- WHAT IS BEING ASKED
Set down all of the data exactly. Pictures stay out of the copy.

- DATASET CONTENT
==========

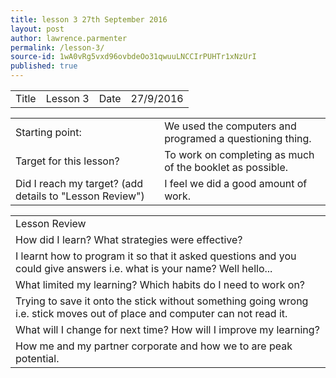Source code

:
 ```yaml
---
title: lesson 3 27th September 2016
layout: post
author: lawrence.parmenter
permalink: /lesson-3/
source-id: 1wA0vRg5vxd96ovbdeOo31qwuuLNCCIrPUHTr1xNzUrI
published: true
---
```

<table>
  <tr>
    <td>Title</td>
    <td>Lesson 3</td>
    <td>Date</td>
    <td>27/9/2016</td>
  </tr>
</table>


<table>
  <tr>
    <td>Starting point:</td>
    <td>We used the computers and programed a questioning thing.</td>
  </tr>
  <tr>
    <td>Target for this lesson?</td>
    <td>To work on completing as much of the booklet as possible.</td>
  </tr>
  <tr>
    <td>Did I reach my target? 
(add details to "Lesson Review")</td>
    <td>I feel we did a good amount of work.</td>
  </tr>
</table>


<table>
  <tr>
    <td>Lesson Review</td>
  </tr>
  <tr>
    <td>How did I learn? What strategies were effective? </td>
  </tr>
  <tr>
    <td>I learnt how to program it so that it asked questions and you could give answers i.e. what is your name? Well hello... </td>
  </tr>
  <tr>
    <td>What limited my learning? Which habits do I need to work on? </td>
  </tr>
  <tr>
    <td>Trying to save it onto the stick without something going wrong i.e. stick moves out of place and computer can not read it.</td>
  </tr>
  <tr>
    <td>What will I change for next time? How will I improve my learning?</td>
  </tr>
  <tr>
    <td>How me and my partner corporate and how we to are peak potential.  </td>
  </tr>
</table>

==========

- OUTPUT FOR THIS TASK
Source code

:
 ```yaml
---
title: lesson 3 27th September 2016
layout: post
author: lawrence.parmenter
permalink: /lesson-3/
source-id: 1wA0vRg5vxd96ovbdeOo31qwuuLNCCIrPUHTr1xNzUrI
published: true
---
```

<table>
  <tr>
    <td>Title</td>
    <td>Lesson 3</td>
    <td>Date</td>
    <td>27/9/2016</td>
  </tr>
</table>


<table>
  <tr>
    <td>Starting point:</td>
    <td>We used the computers and programed a questioning thing.</td>
  </tr>
  <tr>
    <td>Target for this lesson?</td>
    <td>To work on completing as much of the booklet as possible.</td>
  </tr>
  <tr>
    <td>Did I reach my target? 
(add details to "Lesson Review")</td>
    <td>I feel we did a good amount of work.</td>
  </tr>
</table>


<table>
  <tr>
    <td>Lesson Review</td>
  </tr>
  <tr>
    <td>How did I learn? What strategies were effective? </td>
  </tr>
  <tr>
    <td>I learnt how to program it so that it asked questions and you could give answers i.e. what is your name? Well hello... </td>
  </tr>
  <tr>
    <td>What limited my learning? Which habits do I need to work on? </td>
  </tr>
  <tr>
    <td>Trying to save it onto the stick without something going wrong i.e. stick moves out of place and computer can not read it.</td>
  </tr>
  <tr>
    <td>What will I change for next time? How will I improve my learning?</td>
  </tr>
  <tr>
    <td>How me and my partner corporate and how we to are peak potential.  </td>
  </tr>
</table>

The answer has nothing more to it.